====== DATA SUPPLIED

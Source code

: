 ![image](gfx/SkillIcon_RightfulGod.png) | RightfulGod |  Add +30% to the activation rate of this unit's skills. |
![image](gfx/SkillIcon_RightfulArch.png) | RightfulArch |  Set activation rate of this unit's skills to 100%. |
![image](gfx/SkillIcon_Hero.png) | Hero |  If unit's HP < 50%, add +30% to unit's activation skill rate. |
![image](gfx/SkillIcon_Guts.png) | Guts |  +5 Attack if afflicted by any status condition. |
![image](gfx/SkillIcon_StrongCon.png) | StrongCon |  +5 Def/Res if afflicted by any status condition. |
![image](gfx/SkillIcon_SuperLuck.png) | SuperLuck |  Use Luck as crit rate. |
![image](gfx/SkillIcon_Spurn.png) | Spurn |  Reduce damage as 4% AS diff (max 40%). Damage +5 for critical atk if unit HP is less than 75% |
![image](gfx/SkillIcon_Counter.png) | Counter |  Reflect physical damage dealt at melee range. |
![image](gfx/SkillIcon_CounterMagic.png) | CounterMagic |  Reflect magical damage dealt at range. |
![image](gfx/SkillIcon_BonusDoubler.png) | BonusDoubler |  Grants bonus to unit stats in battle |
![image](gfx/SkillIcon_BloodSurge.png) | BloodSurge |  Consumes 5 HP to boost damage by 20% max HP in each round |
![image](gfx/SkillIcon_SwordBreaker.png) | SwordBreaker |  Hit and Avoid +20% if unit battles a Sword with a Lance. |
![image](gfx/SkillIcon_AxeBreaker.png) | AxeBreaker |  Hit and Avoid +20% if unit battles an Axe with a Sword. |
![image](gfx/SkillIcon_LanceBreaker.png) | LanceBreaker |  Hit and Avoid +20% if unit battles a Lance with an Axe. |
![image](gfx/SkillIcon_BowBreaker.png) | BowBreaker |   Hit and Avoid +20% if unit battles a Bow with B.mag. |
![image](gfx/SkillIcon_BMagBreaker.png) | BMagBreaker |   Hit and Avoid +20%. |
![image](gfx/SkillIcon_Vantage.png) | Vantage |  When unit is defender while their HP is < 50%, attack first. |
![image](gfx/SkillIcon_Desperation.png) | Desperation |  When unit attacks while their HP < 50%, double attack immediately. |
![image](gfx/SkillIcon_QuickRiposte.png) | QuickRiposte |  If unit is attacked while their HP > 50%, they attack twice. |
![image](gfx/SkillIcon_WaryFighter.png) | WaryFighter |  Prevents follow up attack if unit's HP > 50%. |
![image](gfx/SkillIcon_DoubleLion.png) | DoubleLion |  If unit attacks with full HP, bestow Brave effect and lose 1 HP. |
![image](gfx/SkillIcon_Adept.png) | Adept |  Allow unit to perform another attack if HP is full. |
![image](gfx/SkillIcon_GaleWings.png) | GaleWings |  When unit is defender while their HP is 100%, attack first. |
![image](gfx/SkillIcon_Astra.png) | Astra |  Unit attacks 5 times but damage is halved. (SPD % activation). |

============

PROBLEM TO WORK ON » Scan the records for lines that hold "this", and reproduce each one you find.

THE COMPLETED TASK »
: ![image](gfx/SkillIcon_RightfulGod.png) | RightfulGod |  Add +30% to the activation rate of this unit's skills. |
![image](gfx/SkillIcon_RightfulArch.png) | RightfulArch |  Set activation rate of this unit's skills to 100%. |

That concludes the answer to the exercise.